When the government announced last week it was launching a consultation into the processes underlying the pension freedoms, it came as little surprise to those who foresaw the rollout of these reforms having a bumpy ride.
Chancellor George Osborne announced a day prior that the flexibilities had been enjoyed by 60,000 so far, cashing in around £1bn between them.
This latter figure is around a fifth of the amount predicted to be released from pension pots and the access element of the policy is facing teething problems.
There have been numerous reports of schemes and providers being on somewhat of a go-slow when it comes to handing over savers' cash.
But of particular concern for government is the emergence of stories about high exit 'penalties' being levied on those trying to access their cash from age 55.
However that's by the by if people believe it is in fact the providers who are truly cashing in on their pension pots. Any perceived stalling or overblown charges threaten to undermine the whole promise of flexibility and freedom.

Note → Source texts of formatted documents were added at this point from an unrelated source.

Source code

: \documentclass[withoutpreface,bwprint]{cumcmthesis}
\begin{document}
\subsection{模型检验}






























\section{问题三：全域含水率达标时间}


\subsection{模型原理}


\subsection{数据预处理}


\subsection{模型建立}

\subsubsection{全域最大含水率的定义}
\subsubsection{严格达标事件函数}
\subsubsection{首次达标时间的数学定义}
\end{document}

Illustration by Ben Jennings
But not only would this harm one of Osborne's flagship policies, a dampened enthusiasm could also hurt tax receipts in the government's coffers.
The expected revenue from this policy has already been baked in to the Treasury's forecasts so if it falls short, presumably it would have to find some money elsewhere.
In the government's autumn statement last year, it estimated the pension changes would generate £415m over the first full year of the freedoms.
On Twitter last week, law firm Silverman Sherliker's Jenny Kreser pointed out that the government's consultation is likely to be driven by the tax take rather than consumer fairness.
She tweeted: "note HMT not DWP - reinforces its a tax issue, not social/consumer driven."
Either way, it's some encouragement that the intervention is coming relatively early on to help avoid the wheels coming off this policy. And if a by-product of this is a better and fairer process for members, it should be welcomed.